EXERCISE PROMPT
Retype nothing except the lines below from the one with "Due to Eqs." through the one with "plus it might", exactly, with images left out.

• • • •

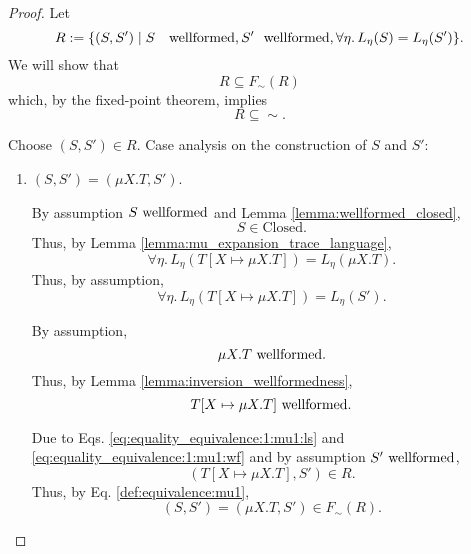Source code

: \documentclass{llncs}
\newcommand*{\Closed}{\mathrm{Closed}}
\newcommand*{\sequiv}{\sim}
\newcommand*{\wf}[1]{\text{$#1$ {\normalfont \rmfamily wellformed}}}
\renewcommand*{\|}{\;|\;}
\begin{document}
\begin{proof}
  Let
  \begin{equation*}
    R := \{(S, S') \| \wf{S}, \wf{S'}, \forall \eta.\, L_\eta(S) = L_\eta(S') \}.
  \end{equation*}
  We will show that
  \begin{equation*}
    R \subseteq F_\sequiv(R)
  \end{equation*}
  which, by the fixed-point theorem, implies
  \begin{equation*}
    R \subseteq \sequiv.
  \end{equation*}

  Choose $(S, S') \in R$.
  Case analysis on the construction of $S$ and $S'$:
  \begin{enumerate}
    \item
      \label{case:equality_equivalence:mu1}
      $(S, S') = (\mu X.T, S')$.

      By assumption $\wf{S}$ and Lemma \ref{lemma:wellformed_closed},
      \begin{equation*}
        S \in \Closed.
      \end{equation*}
      Thus, by Lemma \ref{lemma:mu_expansion_trace_language},
      \begin{equation*}
        \forall \eta.\, L_\eta(T[X \mapsto \mu X.T]) = L_\eta(\mu X.T).
      \end{equation*}
      Thus, by assumption,
      \begin{equation}
        \label{eq:equality_equivalence:1:mu1:ls}
        \forall \eta.\, L_\eta(T[X \mapsto \mu X.T]) = L_\eta(S').
      \end{equation}

      By assumption,
      \begin{equation*}
        \wf{\mu X.T}.
      \end{equation*}
      Thus, by Lemma \ref{lemma:inversion_wellformedness},
      \begin{equation}
        \label{eq:equality_equivalence:1:mu1:wf}
        \wf{T[X \mapsto \mu X.T]}.
      \end{equation}

      Due to Eqs. \ref{eq:equality_equivalence:1:mu1:ls} and
      \ref{eq:equality_equivalence:1:mu1:wf} and by assumption
      $\wf{S'}$,
      \begin{equation*}
        (T[X \mapsto \mu X.T], S') \in R.
      \end{equation*}
      Thus, by Eq. \ref{def:equivalence:mu1},
      \begin{equation*}
        (S, S') = (\mu X.T, S') \in F_\sequiv(R).
      \end{equation*}


\end{enumerate}
\end{proof}
\end{document}
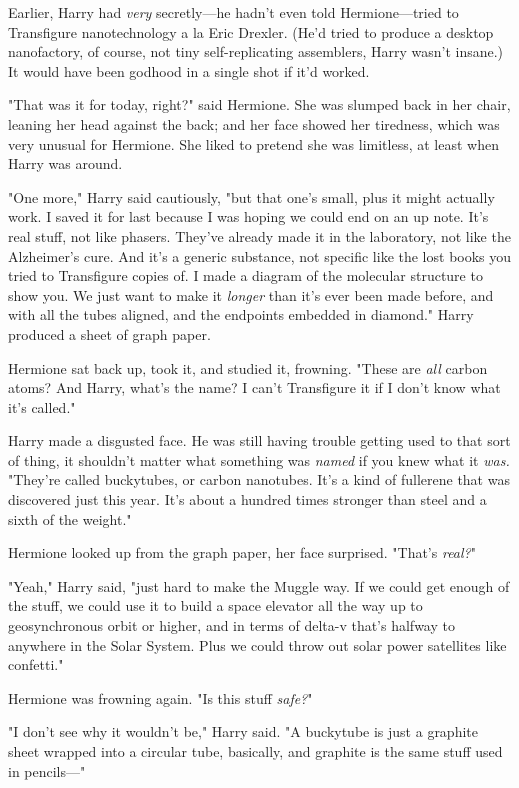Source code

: Earlier, Harry had \emph{very} secretly---he hadn't even told Hermione---tried 
to Transfigure nanotechnology a la Eric Drexler. (He'd tried to produce a 
desktop nanofactory, of course, not tiny self-replicating assemblers, Harry 
wasn't insane.) It would have been godhood in a single shot if it'd worked.

"That was it for today, right?" said Hermione. She was slumped back in her 
chair, leaning her head against the back; and her face showed her tiredness, 
which was very unusual for Hermione. She liked to pretend she was limitless, at 
least when Harry was around.

"One more," Harry said cautiously, "but that one's small, plus it might 
actually work. I saved it for last because I was hoping we could end on an up 
note. It's real stuff, not like phasers. They've already made it in the 
laboratory, not like the Alzheimer's cure. And it's a generic substance, not 
specific like the lost books you tried to Transfigure copies of. I made a 
diagram of the molecular structure to show you. We just want to make it 
\emph{longer} than it's ever been made before, and with all the tubes aligned, 
and the endpoints embedded in diamond." Harry produced a sheet of graph paper.

Hermione sat back up, took it, and studied it, frowning. "These are \emph{all} 
carbon atoms? And Harry, what's the name? I can't Transfigure it if I don't 
know what it's called."

Harry made a disgusted face. He was still having trouble getting used to that 
sort of thing, it shouldn't matter what something was \emph{named} if you knew 
what it \emph{was.} "They're called buckytubes, or carbon nanotubes. It's a 
kind of fullerene that was discovered just this year. It's about a hundred 
times stronger than steel and a sixth of the weight."

Hermione looked up from the graph paper, her face surprised. "That's 
\emph{real?}"

"Yeah," Harry said, "just hard to make the Muggle way. If we could get enough 
of the stuff, we could use it to build a space elevator all the way up to 
geosynchronous orbit or higher, and in terms of delta-v that's halfway to 
anywhere in the Solar System. Plus we could throw out solar power satellites 
like confetti."

Hermione was frowning again. "Is this stuff \emph{safe?}"

"I don't see why it wouldn't be," Harry said. "A buckytube is just a graphite 
sheet wrapped into a circular tube, basically, and graphite is the same stuff 
used in pencils---"

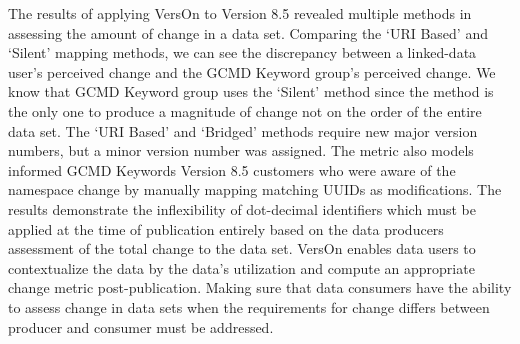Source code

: The results of applying VersOn to Version 8.5 revealed multiple methods in assessing the amount of change in a data set.
Comparing the `URI Based' and `Silent' mapping methods, we can see the discrepancy between a linked-data user's perceived change and the GCMD Keyword group's perceived change.
We know that GCMD Keyword group uses the `Silent' method since the method is the only one to produce a magnitude of change not on the order of the entire data set.
The `URI Based' and `Bridged' methods require new major version numbers, but a minor version number was assigned.
The metric also models informed GCMD Keywords Version 8.5 customers who were aware of the namespace change by manually mapping matching UUIDs as modifications.
The results demonstrate the inflexibility of dot-decimal identifiers which must be applied at the time of publication entirely based on the data producers assessment of the total change to the data set.
VersOn enables data users to contextualize the data by the data's utilization and compute an appropriate change metric post-publication.
Making sure that data consumers have the ability to assess change in data sets when the requirements for change differs between producer and consumer must be addressed.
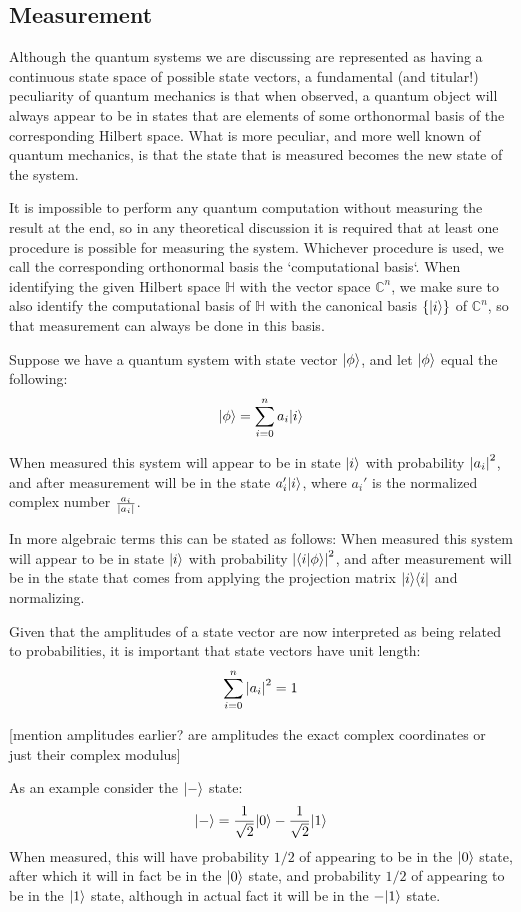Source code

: \subsection{Measurement}
Although the quantum systems we are discussing are represented as having a continuous state space of possible state vectors, a fundamental (and titular!) peculiarity of quantum mechanics is that when observed, a quantum object will always appear to be in states that are elements of some orthonormal basis of the corresponding Hilbert space. What is more peculiar, and more well known of quantum mechanics, is that the state that is measured becomes the new state of the system.

It is impossible to perform any quantum computation without measuring the result at the end, so in any theoretical discussion it is required that at least one procedure is possible for measuring the system. Whichever procedure is used, we call the corresponding orthonormal basis the `computational basis`. When identifying the given Hilbert space $\mathbb{H}$ with the vector space $\mathbb{C}^n$, we make sure to also identify the computational basis of $\mathbb{H}$ with the canonical basis $\{| i \rangle\}$ of $\mathbb{C}^n$, so that measurement can always be done in this basis.

Suppose we have a quantum system with state vector $| \phi \rangle$, and let $| \phi \rangle$ equal the following:
\[| \phi \rangle = \sum_{i=0}^n a_i| i \rangle\]

When measured this system will appear to be in state $| i \rangle$ with probability $\left| a_i \right|^2$, and after measurement will be in the state $a_i'| i \rangle$, where $a_i'$ is the normalized complex number $\frac{a_i}{\left| a_i \right|}$.

In more algebraic terms this can be stated as follows:
When measured this system will appear to be in state $| i \rangle$ with probability $\left| \langle i | \phi \rangle \right|^2$, and after measurement will be in the state that comes from applying the projection matrix $| i \rangle\langle i |$ and normalizing.

Given that the amplitudes of a state vector are now interpreted as being related to probabilities, it is important that state vectors have unit length:
\[\sum_{i=0}^n \left| a_i \right|^2 = 1\]

[mention amplitudes earlier? are amplitudes the exact complex coordinates or just their complex modulus]

As an example consider the $| - \rangle$ state:
\[| - \rangle=\frac{1}{\sqrt{2}}| 0 \rangle - \frac{1}{\sqrt{2}}| 1 \rangle\]
When measured, this will have probability $1/2$ of appearing to be in the $| 0 \rangle$ state, after which it will in fact be in the $| 0 \rangle$ state, and probability $1/2$ of appearing to be in the $| 1 \rangle$ state, although in actual fact it will be in the $-| 1 \rangle$ state.
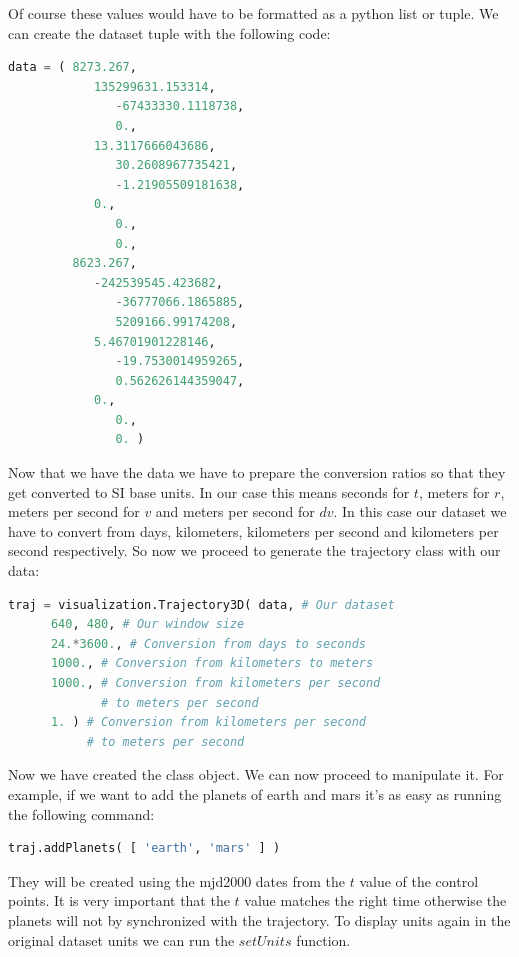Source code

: \documentclass[a4paper,11pt]{article}
\begin{document}
Of course these values would have to be formatted as a python list or tuple. We can create the dataset tuple with the following code:

\begin{lstlisting}[language=Python,breakatwhitespace=true]
data = ( 8273.267,
            135299631.153314,
               -67433330.1118738,
               0.,
            13.3117666043686,
               30.2608967735421,
               -1.21905509181638,
            0.,
               0.,
               0.,
         8623.267,
            -242539545.423682,
               -36777066.1865885,
               5209166.99174208,
            5.46701901228146,
               -19.7530014959265,
               0.562626144359047,
            0.,
               0.,
               0. )
\end{lstlisting}

Now that we have the data we have to prepare the conversion ratios so that they get converted to \gls{SI}\cite{siunits} base units. In our case this means seconds for $t$, meters for $r$, meters per second for $v$ and meters per second for $dv$. In this case our dataset we have to convert from days, kilometers, kilometers per second and kilometers per second respectively. So now we proceed to generate the trajectory class with our data:

\begin{lstlisting}[language=Python,breakatwhitespace=true]
traj = visualization.Trajectory3D( data, # Our dataset
      640, 480, # Our window size
      24.*3600., # Conversion from days to seconds
      1000., # Conversion from kilometers to meters
      1000., # Conversion from kilometers per second
             # to meters per second
      1. ) # Conversion from kilometers per second
           # to meters per second
\end{lstlisting}

Now we have created the class object. We can now proceed to manipulate it. For example, if we want to add the planets of earth and mars it's as easy as running the following command:

\begin{lstlisting}[language=Python,breakatwhitespace=true]
traj.addPlanets( [ 'earth', 'mars' ] )
\end{lstlisting}

They will be created using the \gls{mjd2000} dates from the $t$ value of the control points. It is very important that the $t$ value matches the right time otherwise the planets will not by synchronized with the trajectory. To display units again in the original dataset units we can run the $setUnits$ function.
\end{document}
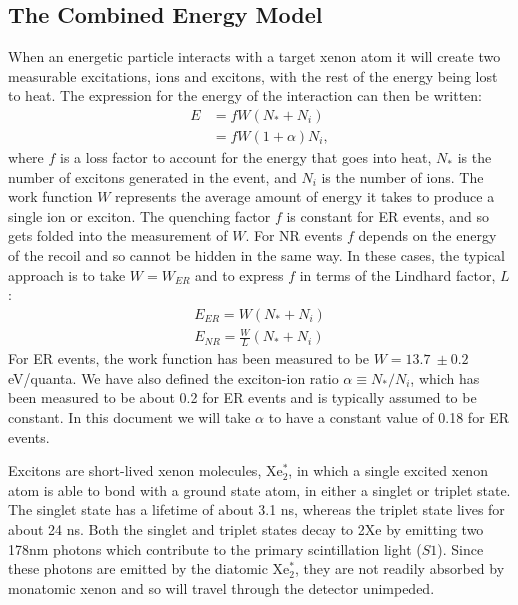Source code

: \subsection{The Combined Energy Model}\label{sec:combE}
When an energetic particle interacts with a target xenon atom it will create two measurable excitations, ions and excitons, with the rest of the energy being lost to heat. The expression for the energy of the interaction can then be written:
\begin{equation}\label{eq:combe1}
\begin{split}
E&=fW(N_*+N_i)\\
&=fW(1+\alpha)N_i,
\end{split}
\end{equation}
where $f$ is a loss factor to account for the energy that goes into heat, $N_*$ is the number of excitons generated in the event, and $N_i$ is the number of ions. The work function $W$ represents the average amount of energy it takes to produce a single ion or exciton. The quenching factor $f$ is constant for ER events, and so gets folded into the measurement of $W$. For NR events $f$ depends on the energy of the recoil and so cannot be hidden in the same way. In these cases, the typical approach is to take $W=W_{ER}$ and to express $f$ in terms of the Lindhard factor, $L$\cite{lindhard}:
\begin{equation}
\begin{split}
E_{ER}=W(N_*+N_i)\\[1em]
E_{NR}=\frac{W}{L}(N_*+N_i)
\end{split}
\end{equation}
For ER events, the work function has been measured to be $W=13.7 \ \pm0.2$ eV/quanta\cite{dahl}. We have also defined the exciton-ion ratio $\alpha \equiv N_{*}/N_{i}$, which has been measured to be about 0.2\cite{doke2002,attila} for ER events and is typically assumed to be constant. In this document we will take $\alpha$ to have a constant value of 0.18 for ER events. 

Excitons are short-lived xenon molecules, Xe$_2^*$, in which a single excited xenon atom is able to bond with a ground state atom, in either a singlet or triplet state. The singlet state has a lifetime of about 3.1 ns, whereas the triplet state lives for about 24 ns\cite{pulseshape}. Both the singlet and triplet states decay to 2Xe by emitting two 178nm photons which contribute to the primary scintillation light ($S1$). Since these photons are emitted by the diatomic Xe$_2^*$, they are not readily absorbed by monatomic xenon and so will travel through the detector unimpeded. 

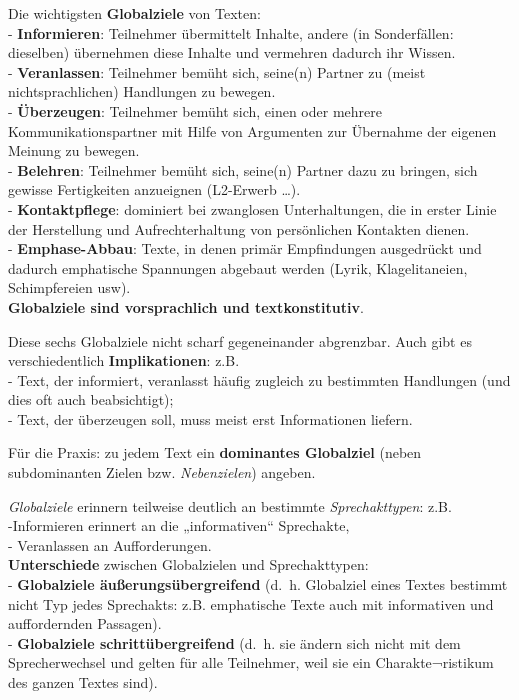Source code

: \documentclass[
  letterpaper,
]{scrbook}
\begin{document}
Die wichtigsten \textbf{Globalziele} von Texten:\\
- \textbf{Informieren}: Teilnehmer übermittelt Inhalte, andere (in
Sonderfällen: dieselben) übernehmen diese Inhalte und vermehren dadurch
ihr Wissen.\\
- \textbf{Veranlassen}: Teilnehmer bemüht sich, seine(n) Partner zu
(meist nichtsprachlichen) Handlungen zu bewegen.\\
- \textbf{Überzeugen}: Teilnehmer bemüht sich, einen oder mehrere
Kommunikationspartner mit Hilfe von Argumenten zur Übernahme der eigenen
Meinung zu bewegen.\\
- \textbf{Belehren}: Teilnehmer bemüht sich, seine(n) Partner dazu zu
bringen, sich gewisse Fertigkeiten anzueignen (L2-Erwerb \ldots).\\
- \textbf{Kontaktpflege}: dominiert bei zwanglosen Unterhaltungen, die
in erster Linie der Herstellung und Aufrechterhaltung von persönlichen
Kontakten dienen.\\
- \textbf{Emphase-Abbau}: Texte, in denen primär Empfindungen
ausgedrückt und dadurch emphatische Spannungen abgebaut werden (Lyrik,
Klagelitaneien, Schimpfereien usw).\\

\textbf{Globalziele sind vorsprachlich und textkonstitutiv}.

Diese sechs Globalziele nicht scharf gegeneinander abgrenzbar. Auch gibt
es verschiedentlich \textbf{Implikationen}: z.B.\\
- Text, der informiert, veranlasst häufig zugleich zu bestimmten
Handlungen (und dies oft auch beabsichtigt);\\
- Text, der überzeugen soll, muss meist erst Informationen liefern.

Für die Praxis: zu jedem Text ein \textbf{dominantes Globalziel} (neben
subdominanten Zielen bzw. \emph{Nebenzielen}) angeben.

\emph{Globalziele} erinnern teilweise deutlich an bestimmte
\emph{Sprechakttypen}: z.B.\\
-Informieren erinnert an die „informativen`` Sprechakte,\\
- Veranlassen an Aufforderungen.\\

\textbf{Unterschiede} zwischen Globalzielen und Sprechakttypen:\\
- \textbf{Globalziele äußerungsübergreifend} (d.~h. Globalziel eines
Textes bestimmt nicht Typ jedes Sprechakts: z.B. emphatische Texte auch
mit informativen und auffordernden Passagen).\\
- \textbf{Globalziele schrittübergreifend} (d.~h. sie ändern sich nicht
mit dem Sprecherwechsel und gelten für alle Teilnehmer, weil sie ein
Charakte¬ristikum des ganzen Textes sind).
\end{document}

• • • •

ANSWER TO THIS EXERCISE
      Due to Eqs. \ref{eq:equality_equivalence:1:mu1:ls} and
      \ref{eq:equality_equivalence:1:mu1:wf} and by assumption
      $\wf{S'}$,
      \begin{equation*}
        (T[X \mapsto \mu X.T], S') \in R.
      \end{equation*}
      Thus, by Eq. \ref{def:equivalence:mu1},
      \begin{equation*}
        (S, S') = (\mu X.T, S') \in F_\sequiv(R).
      \end{equation*}


\end{enumerate}
\end{proof}
\end{document}
Source code

: Earlier, Harry had \emph{very} secretly---he hadn't even told Hermione---tried 
to Transfigure nanotechnology a la Eric Drexler. (He'd tried to produce a 
desktop nanofactory, of course, not tiny self-replicating assemblers, Harry 
wasn't insane.) It would have been godhood in a single shot if it'd worked.

"That was it for today, right?" said Hermione. She was slumped back in her 
chair, leaning her head against the back; and her face showed her tiredness, 
which was very unusual for Hermione. She liked to pretend she was limitless, at 
least when Harry was around.

"One more," Harry said cautiously, "but that one's small, plus it might 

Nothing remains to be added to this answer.